*Aim of the task*:
Leaving out all pictures, transcribe the lines below exactly, from the first through the line containing "Switch | リングフィット".

*Available data*:
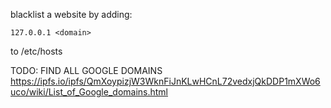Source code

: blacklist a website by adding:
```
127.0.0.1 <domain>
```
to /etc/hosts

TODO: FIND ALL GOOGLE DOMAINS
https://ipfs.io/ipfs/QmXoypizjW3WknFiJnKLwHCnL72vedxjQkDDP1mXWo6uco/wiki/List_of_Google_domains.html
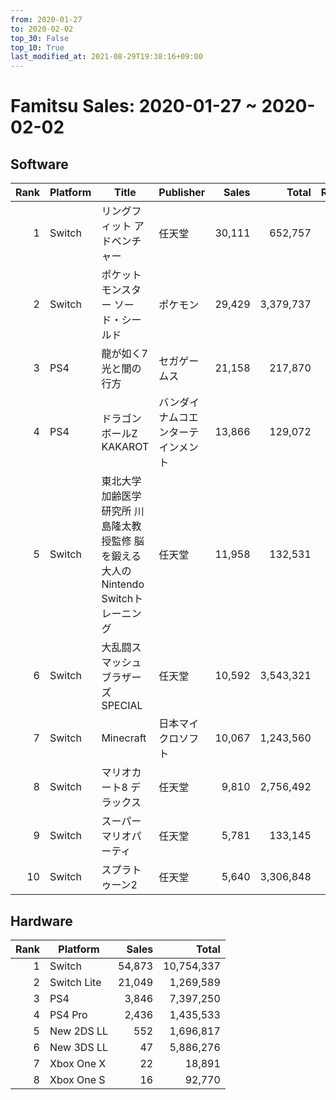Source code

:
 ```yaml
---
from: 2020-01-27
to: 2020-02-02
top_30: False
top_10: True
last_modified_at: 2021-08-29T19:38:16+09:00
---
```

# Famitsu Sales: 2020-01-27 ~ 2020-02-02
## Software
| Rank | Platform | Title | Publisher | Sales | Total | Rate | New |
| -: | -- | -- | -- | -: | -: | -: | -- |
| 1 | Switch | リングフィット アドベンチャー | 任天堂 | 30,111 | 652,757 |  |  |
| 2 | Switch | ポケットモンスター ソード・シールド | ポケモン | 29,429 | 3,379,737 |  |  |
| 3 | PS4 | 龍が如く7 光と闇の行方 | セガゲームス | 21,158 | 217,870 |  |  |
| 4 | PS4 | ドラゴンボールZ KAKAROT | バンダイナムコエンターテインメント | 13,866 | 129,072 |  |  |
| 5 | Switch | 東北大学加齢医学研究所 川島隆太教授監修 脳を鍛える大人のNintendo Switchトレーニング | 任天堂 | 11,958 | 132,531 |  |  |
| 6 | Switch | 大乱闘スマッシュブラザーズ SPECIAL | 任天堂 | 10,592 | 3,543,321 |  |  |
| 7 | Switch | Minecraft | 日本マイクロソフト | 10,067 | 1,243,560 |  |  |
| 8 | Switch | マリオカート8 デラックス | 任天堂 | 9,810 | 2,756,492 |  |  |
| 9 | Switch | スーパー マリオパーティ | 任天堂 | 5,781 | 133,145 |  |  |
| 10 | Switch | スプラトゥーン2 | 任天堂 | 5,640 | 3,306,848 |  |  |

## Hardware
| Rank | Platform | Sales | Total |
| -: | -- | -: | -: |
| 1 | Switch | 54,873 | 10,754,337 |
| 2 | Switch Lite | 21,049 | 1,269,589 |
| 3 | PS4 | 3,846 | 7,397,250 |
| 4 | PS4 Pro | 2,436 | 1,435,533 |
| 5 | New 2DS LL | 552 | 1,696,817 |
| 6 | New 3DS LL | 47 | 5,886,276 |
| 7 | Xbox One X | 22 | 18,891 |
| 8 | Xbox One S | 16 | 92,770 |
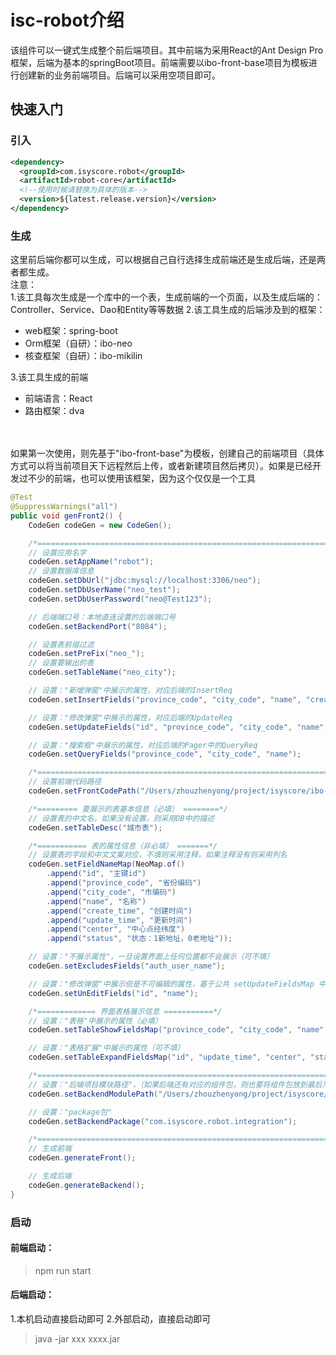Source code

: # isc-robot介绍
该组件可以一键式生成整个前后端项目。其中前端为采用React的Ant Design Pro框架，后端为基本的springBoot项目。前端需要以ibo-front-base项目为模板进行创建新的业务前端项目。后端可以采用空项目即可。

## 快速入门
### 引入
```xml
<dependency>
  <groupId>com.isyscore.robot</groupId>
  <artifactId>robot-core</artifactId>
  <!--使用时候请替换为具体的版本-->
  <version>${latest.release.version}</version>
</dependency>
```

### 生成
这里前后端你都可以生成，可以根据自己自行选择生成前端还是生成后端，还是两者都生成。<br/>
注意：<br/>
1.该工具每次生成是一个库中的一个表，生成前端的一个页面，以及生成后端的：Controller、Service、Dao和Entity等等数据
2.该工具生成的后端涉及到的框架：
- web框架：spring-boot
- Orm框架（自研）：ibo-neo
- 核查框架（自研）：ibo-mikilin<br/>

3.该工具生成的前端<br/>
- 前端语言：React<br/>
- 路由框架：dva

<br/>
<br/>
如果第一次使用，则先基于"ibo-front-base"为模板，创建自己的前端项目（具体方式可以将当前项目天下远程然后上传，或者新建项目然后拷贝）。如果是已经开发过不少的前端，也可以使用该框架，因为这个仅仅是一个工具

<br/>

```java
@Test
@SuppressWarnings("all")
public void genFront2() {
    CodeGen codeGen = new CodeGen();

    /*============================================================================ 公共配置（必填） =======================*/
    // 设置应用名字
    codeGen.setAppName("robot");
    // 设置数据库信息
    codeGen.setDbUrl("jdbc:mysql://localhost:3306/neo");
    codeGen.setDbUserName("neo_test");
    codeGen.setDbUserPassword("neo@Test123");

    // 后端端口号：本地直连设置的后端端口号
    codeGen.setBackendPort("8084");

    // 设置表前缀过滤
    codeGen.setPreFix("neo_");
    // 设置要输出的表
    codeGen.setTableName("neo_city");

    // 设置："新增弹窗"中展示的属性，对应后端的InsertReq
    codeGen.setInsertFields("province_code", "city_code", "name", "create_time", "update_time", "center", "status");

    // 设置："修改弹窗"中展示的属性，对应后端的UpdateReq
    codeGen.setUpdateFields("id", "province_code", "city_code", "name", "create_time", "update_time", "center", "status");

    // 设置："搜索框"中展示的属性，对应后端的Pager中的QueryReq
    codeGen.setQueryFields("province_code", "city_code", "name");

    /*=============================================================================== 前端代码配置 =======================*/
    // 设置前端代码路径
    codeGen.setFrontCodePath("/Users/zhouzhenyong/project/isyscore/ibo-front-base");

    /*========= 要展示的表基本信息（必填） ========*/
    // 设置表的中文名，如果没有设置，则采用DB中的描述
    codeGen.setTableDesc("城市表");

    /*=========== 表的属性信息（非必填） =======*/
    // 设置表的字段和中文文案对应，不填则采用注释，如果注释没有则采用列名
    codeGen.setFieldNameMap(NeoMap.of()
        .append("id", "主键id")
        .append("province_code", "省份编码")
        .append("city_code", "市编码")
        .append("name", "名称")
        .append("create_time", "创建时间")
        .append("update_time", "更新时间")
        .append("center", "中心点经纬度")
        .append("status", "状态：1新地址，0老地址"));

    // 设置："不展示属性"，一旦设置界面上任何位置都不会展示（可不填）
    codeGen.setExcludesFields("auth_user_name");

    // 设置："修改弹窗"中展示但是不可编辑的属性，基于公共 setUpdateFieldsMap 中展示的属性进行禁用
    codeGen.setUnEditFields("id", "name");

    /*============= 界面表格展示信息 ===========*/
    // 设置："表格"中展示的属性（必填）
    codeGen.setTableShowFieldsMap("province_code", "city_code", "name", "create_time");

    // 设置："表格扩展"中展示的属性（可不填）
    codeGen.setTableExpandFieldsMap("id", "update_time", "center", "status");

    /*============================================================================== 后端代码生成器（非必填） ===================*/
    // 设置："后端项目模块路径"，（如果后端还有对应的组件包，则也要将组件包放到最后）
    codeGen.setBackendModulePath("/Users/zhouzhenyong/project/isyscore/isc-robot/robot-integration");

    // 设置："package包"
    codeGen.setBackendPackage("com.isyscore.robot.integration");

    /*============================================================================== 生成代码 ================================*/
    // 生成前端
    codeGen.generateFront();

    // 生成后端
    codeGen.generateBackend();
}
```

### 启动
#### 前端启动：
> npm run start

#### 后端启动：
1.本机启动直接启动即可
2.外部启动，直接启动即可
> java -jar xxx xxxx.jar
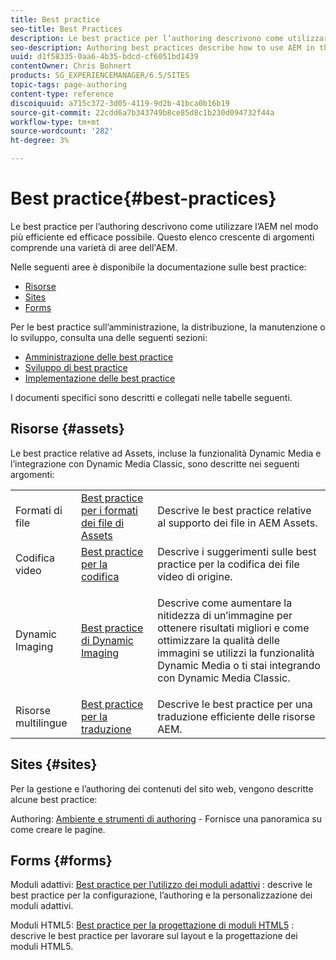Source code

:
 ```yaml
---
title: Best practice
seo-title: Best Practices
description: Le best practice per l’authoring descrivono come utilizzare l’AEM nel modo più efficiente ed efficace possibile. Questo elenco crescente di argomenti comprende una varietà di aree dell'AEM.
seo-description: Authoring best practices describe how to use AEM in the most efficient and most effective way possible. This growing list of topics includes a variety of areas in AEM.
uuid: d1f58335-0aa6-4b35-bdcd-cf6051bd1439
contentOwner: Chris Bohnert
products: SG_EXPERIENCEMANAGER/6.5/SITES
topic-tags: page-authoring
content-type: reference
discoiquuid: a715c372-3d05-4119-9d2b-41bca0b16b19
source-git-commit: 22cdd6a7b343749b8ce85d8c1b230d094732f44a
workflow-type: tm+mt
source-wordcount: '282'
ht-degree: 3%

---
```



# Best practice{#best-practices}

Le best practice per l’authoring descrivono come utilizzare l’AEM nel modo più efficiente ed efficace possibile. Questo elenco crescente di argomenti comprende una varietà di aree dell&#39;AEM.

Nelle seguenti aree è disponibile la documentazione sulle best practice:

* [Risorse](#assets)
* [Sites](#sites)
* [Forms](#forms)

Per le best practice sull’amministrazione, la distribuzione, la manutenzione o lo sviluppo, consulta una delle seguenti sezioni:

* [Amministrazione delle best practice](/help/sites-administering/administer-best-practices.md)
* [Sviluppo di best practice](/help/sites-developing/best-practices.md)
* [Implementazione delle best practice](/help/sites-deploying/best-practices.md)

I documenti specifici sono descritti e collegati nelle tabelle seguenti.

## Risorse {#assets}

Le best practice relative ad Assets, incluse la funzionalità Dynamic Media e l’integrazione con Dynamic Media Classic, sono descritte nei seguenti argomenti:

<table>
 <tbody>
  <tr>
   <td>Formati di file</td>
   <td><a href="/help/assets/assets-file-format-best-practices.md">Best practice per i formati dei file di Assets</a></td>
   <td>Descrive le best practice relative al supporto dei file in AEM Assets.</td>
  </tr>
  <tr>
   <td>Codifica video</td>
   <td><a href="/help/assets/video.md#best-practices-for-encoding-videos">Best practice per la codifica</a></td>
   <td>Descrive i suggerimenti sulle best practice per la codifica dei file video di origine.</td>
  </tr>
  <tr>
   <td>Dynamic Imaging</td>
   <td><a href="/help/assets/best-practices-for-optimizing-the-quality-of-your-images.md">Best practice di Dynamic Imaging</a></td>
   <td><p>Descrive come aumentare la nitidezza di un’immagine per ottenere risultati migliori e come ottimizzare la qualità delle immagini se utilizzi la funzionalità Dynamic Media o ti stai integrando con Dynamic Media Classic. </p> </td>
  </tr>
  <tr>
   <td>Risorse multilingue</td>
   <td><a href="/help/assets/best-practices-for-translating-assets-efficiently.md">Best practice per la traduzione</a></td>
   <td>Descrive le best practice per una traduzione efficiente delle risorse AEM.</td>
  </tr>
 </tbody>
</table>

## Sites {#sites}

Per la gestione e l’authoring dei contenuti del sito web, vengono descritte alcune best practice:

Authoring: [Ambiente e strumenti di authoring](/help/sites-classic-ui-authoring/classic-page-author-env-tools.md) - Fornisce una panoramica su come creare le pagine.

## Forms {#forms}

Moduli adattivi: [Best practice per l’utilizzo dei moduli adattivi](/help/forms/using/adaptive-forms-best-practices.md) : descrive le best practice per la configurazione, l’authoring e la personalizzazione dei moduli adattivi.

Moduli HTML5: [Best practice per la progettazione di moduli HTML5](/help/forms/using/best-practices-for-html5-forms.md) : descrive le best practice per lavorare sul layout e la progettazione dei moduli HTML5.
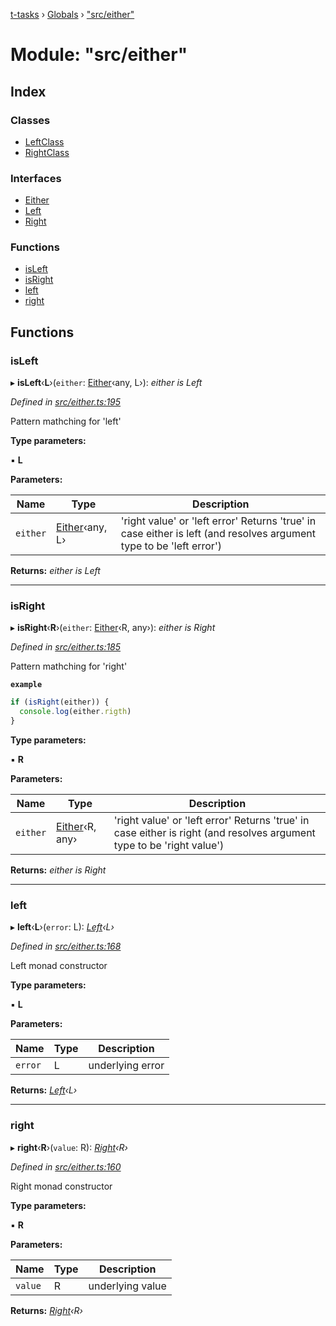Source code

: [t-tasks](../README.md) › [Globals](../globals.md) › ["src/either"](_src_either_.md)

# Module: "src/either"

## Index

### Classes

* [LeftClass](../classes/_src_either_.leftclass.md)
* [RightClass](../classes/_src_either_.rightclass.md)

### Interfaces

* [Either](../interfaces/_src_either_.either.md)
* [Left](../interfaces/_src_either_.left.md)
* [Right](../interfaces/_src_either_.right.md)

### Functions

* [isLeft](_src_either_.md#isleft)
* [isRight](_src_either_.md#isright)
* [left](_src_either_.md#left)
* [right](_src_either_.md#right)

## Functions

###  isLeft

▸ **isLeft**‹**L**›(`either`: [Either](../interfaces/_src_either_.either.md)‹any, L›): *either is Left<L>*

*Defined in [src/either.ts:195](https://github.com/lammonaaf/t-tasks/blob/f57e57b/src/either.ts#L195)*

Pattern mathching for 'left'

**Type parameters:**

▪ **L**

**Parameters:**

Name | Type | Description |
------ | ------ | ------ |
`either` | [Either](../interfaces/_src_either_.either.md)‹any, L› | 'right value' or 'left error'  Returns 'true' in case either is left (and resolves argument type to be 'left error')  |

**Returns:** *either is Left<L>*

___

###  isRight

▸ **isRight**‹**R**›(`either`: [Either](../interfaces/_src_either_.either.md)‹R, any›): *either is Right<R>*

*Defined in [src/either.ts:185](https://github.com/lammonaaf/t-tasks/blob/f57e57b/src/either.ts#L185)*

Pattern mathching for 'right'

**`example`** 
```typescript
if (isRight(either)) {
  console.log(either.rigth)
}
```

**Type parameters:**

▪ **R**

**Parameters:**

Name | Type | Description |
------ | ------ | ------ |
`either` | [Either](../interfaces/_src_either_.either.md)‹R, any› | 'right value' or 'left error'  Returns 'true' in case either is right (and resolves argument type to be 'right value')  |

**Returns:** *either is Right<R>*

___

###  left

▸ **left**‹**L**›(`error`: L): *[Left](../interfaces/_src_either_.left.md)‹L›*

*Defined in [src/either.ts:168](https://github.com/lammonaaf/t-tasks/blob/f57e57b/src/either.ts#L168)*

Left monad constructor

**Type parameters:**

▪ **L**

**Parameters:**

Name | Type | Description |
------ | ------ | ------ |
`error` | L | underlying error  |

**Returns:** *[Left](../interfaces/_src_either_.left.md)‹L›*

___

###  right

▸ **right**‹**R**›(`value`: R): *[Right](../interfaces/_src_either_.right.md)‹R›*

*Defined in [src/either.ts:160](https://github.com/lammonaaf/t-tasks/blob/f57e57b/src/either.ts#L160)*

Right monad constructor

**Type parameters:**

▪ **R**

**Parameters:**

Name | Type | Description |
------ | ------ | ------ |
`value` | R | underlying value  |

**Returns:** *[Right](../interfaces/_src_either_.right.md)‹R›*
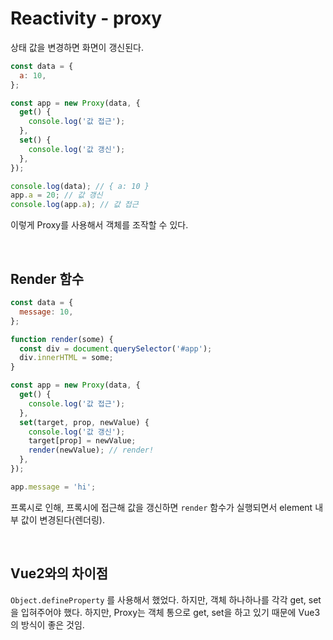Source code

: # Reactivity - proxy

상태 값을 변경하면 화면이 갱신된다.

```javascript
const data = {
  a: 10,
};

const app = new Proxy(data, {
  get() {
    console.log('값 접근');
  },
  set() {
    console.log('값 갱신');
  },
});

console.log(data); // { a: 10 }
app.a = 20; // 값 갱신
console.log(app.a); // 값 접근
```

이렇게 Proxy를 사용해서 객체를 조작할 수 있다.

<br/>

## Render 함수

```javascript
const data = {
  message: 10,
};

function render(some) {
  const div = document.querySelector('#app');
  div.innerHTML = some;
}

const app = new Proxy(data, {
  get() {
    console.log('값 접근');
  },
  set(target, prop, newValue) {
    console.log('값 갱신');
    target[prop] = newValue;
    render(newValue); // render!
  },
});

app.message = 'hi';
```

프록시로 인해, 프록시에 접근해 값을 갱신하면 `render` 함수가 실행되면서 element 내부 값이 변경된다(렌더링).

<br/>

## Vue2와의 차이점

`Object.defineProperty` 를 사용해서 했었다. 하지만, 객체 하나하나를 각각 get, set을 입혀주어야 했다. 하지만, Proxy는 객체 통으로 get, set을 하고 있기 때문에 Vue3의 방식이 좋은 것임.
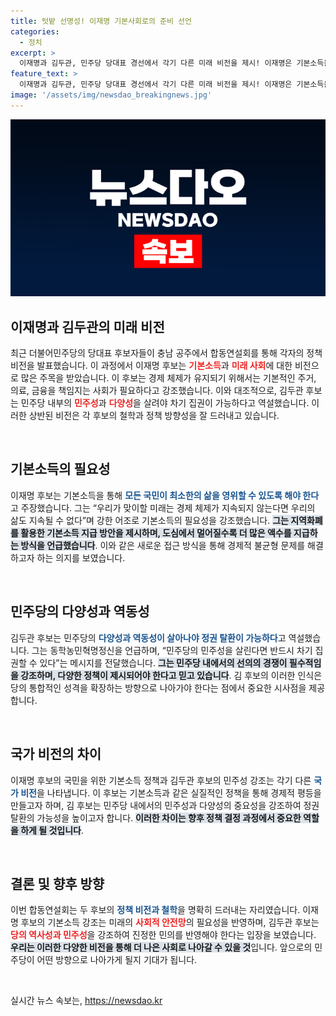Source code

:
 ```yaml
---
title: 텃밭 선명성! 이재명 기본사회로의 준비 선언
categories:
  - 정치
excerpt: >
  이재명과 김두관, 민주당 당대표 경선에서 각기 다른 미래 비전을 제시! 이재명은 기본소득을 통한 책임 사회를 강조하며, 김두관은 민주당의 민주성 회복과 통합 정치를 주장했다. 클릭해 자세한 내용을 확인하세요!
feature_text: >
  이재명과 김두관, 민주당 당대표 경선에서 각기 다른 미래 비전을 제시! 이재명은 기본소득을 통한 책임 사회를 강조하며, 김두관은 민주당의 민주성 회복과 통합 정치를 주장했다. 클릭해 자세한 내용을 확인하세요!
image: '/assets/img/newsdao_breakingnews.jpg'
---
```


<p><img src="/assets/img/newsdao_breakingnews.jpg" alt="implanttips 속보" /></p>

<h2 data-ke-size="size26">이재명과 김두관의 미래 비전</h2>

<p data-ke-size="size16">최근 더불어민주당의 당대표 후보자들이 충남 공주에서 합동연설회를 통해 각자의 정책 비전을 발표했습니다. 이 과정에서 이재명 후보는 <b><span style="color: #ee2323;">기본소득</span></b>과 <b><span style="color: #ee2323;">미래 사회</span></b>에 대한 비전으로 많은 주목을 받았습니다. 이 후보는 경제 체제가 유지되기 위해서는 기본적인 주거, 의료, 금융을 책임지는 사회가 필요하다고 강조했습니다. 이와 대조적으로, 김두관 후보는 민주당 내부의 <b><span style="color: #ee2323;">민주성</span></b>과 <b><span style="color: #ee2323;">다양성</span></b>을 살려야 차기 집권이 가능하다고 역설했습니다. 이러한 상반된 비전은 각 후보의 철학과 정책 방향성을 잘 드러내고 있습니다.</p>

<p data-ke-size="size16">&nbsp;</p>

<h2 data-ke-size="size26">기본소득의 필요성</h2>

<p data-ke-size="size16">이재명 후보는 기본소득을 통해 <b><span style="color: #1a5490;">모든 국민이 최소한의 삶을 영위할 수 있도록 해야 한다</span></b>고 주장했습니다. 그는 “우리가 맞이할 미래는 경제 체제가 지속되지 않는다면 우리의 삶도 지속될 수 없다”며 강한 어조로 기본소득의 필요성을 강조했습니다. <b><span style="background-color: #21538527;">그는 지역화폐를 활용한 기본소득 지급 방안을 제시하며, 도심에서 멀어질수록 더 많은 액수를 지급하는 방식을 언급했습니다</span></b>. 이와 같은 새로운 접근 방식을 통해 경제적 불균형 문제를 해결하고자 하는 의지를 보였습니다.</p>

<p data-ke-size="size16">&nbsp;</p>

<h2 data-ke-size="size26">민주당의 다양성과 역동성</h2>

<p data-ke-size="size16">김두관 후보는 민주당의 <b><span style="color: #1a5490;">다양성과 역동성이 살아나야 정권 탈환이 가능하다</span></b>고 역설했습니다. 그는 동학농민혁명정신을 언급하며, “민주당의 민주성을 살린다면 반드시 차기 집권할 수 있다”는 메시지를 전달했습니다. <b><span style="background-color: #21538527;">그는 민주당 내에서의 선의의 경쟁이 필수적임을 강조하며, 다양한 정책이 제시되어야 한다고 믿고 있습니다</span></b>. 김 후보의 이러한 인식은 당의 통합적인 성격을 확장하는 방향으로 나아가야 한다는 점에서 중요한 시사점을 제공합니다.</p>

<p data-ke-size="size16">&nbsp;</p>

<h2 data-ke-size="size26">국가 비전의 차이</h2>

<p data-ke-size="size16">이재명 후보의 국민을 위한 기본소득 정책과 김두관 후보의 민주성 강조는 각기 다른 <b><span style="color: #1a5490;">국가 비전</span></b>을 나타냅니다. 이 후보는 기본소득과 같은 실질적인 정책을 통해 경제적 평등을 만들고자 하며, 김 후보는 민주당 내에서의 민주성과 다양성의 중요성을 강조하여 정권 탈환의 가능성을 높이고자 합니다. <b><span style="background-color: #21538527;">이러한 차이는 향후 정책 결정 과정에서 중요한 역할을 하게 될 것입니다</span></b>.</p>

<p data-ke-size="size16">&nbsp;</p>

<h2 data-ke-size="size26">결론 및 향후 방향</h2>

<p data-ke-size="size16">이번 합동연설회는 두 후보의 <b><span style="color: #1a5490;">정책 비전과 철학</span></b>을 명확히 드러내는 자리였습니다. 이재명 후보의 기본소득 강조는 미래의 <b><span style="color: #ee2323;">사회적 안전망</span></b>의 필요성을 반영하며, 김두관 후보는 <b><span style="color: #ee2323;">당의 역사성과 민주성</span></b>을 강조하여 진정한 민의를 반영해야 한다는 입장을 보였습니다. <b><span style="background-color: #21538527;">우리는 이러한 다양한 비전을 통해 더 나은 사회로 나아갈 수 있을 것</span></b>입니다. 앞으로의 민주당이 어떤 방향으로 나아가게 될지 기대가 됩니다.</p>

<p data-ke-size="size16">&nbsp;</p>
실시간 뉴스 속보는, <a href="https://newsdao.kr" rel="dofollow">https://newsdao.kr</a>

*Task output*:
Source code

: blacklist a website by adding:
```
127.0.0.1 <domain>
```
to /etc/hosts

TODO: FIND ALL GOOGLE DOMAINS
https://ipfs.io/ipfs/QmXoypizjW3WknFiJnKLwHCnL72vedxjQkDDP1mXWo6uco/wiki/List_of_Google_domains.html
Source code

:
 ```yaml
---
from: 2020-01-27
to: 2020-02-02
top_30: False
top_10: True
last_modified_at: 2021-08-29T19:38:16+09:00
---
```

# Famitsu Sales: 2020-01-27 ~ 2020-02-02
## Software
| Rank | Platform | Title | Publisher | Sales | Total | Rate | New |
| -: | -- | -- | -- | -: | -: | -: | -- |
| 1 | Switch | リングフィット アドベンチャー | 任天堂 | 30,111 | 652,757 |  |  |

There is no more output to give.